C'est le ministre de l'Economie, Bruno Le Maire, qui a suggéré de contacter la FCA. "Dans ma vie, j'ai rarement vu un principe de fusion apporter autant de synergies positives, enrichissantes et solides", a-t-il ajouté.

Le fait que le représentant de l'Etat français ait demandé un report du vote au conseil d'administration de Renault? "Je vous le dis franchement, cela me chagrine", a-t-il conclu en affirmant que l'attitude de l'État avait échoué lors de la fusion.

Dans une interview au Figaro, il insiste sur le point: "Je souhaite qu'avec l'Etat, le dialogue soit fluide. Mais il doit être clair pour tout le monde que Renault n'est plus la Régie! C'est peut-être le bon vieux temps mais le monde a changé.

Ses mots font grincer des dents. "Dans le secteur privé, une telle attitude serait impossible. Nous n'avons jamais vu un président attaquer son principal actionnaire lors d'une assemblée générale. Aurait-il pu le faire avec la famille Michelin? A répondu à une source gouvernementale aux Échos." ressembler à un guerrier "

Aucune réduction de l’influence de Renault chez Nissan. Avec son partenaire japonais, Jean-Dominique Senard espère pouvoir reprendre rapidement le dialogue malgré les récentes tensions sur la gouvernance du constructeur japonais. "Il n'y a rien qui réveille les volcans d'Auvergne ou le mont Fuji", plaisante-t-il, assurant qu'une solution sera trouvée dans les 15 jours.
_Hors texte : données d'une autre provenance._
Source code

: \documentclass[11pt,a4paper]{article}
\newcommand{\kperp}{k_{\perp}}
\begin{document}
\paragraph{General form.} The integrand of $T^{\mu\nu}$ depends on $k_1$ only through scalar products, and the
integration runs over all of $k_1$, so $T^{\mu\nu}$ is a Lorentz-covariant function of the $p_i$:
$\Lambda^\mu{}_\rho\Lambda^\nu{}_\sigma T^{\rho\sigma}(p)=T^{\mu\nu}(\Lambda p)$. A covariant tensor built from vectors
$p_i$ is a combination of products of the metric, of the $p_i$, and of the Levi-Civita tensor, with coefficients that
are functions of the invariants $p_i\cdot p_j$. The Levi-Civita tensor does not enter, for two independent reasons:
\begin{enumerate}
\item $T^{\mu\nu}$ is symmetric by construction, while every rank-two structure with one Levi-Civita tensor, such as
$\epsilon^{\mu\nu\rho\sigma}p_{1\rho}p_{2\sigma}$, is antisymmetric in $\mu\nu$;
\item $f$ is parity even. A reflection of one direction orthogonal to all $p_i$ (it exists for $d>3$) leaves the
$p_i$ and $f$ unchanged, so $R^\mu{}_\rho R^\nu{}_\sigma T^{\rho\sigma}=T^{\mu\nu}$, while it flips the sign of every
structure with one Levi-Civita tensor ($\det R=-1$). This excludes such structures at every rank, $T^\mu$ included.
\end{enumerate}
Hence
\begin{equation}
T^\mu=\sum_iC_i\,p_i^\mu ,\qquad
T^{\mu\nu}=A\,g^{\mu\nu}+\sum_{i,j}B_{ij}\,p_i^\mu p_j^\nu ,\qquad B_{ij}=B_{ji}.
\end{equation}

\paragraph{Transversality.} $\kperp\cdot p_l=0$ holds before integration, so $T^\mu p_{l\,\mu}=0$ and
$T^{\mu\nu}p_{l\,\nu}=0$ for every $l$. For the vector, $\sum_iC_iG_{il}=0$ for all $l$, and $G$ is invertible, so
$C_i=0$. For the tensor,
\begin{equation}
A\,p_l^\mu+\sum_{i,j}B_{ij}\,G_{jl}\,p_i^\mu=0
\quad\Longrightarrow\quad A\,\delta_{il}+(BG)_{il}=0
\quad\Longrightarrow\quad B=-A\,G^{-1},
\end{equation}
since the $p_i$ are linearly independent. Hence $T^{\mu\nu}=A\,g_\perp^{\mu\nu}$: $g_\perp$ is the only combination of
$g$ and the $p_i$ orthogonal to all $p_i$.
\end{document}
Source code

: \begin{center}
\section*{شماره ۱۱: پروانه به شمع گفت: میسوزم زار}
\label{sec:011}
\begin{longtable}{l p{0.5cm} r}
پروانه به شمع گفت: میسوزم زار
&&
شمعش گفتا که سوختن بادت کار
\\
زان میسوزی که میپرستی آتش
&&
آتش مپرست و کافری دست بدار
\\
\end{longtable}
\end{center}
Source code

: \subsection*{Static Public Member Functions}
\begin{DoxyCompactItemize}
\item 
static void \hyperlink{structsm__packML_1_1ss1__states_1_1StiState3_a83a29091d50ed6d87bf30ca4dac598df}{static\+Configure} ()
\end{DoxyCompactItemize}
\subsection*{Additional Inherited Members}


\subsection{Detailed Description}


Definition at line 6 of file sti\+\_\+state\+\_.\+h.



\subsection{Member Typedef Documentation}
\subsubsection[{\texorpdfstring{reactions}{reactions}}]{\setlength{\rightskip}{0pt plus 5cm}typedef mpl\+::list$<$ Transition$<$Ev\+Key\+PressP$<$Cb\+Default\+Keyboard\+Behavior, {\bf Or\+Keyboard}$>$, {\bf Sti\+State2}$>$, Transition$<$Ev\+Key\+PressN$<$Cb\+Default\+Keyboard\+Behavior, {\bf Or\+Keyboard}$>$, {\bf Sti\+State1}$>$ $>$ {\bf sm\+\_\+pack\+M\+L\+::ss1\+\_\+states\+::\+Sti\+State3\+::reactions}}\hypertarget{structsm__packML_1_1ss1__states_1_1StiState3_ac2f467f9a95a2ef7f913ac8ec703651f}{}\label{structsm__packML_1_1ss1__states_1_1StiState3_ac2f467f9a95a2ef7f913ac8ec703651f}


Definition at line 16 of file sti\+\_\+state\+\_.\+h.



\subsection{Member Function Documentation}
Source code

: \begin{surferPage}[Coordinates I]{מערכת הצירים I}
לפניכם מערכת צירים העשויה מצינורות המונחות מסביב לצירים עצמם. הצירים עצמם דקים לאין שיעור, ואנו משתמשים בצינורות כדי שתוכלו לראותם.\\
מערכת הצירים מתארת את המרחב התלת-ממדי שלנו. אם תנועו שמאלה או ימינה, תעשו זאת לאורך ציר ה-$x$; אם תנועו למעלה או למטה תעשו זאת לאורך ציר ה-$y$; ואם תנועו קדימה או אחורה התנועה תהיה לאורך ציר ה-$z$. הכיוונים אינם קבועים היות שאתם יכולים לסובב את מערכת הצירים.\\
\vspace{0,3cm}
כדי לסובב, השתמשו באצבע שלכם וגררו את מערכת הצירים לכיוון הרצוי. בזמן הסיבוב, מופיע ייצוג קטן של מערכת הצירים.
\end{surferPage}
Là aussi à demi-mot, le président de Renault s'est dit surpris par les propos de Bruno Le Maire lors de sa visite au Japon lorsque le ministre a évoqué un possible déclin de l'Etat dans la capitale Renault.

"Le ministre est évidemment libre de parole. C'est son droit total d'évoquer l'avenir de la participation de l'État à Renault", a-t-il déclaré avant d'ajouter: "Le conseil d'administration est en revanche le seul souverain à décider de modifier En tout état de cause, en tant que président de Renault, je préférerais être informé en amont des positions possibles les uns des autres. "

Pour conclure, il a déclaré "ne pas vouloir être le président, ce qui entraînerait une nouvelle réduction de l'influence de Renault chez Nissan".

Une pause avec Carlos Ghosn. Bien que de nombreux actionnaires continuent d'admirer l'action de Carlos Ghosn et son parcours sous sa présidence, Jean-Dominique Senard s'est distingué de son prédécesseur. Lors de l'Assemblée générale, il a répété à plusieurs reprises qu'il souhaitait construire chez Renault sur "une éthique forte".

Incidemment, il a évoqué la renégociation en 2015 du contrat entre Renault et Nissan. "Notre accord s'appelle Rama, et nous ramons. Ces renégociations ont considérablement réduit l'influence de Renault chez Nissan. J'en ai hérité, mais je ne le trouve pas très naturel."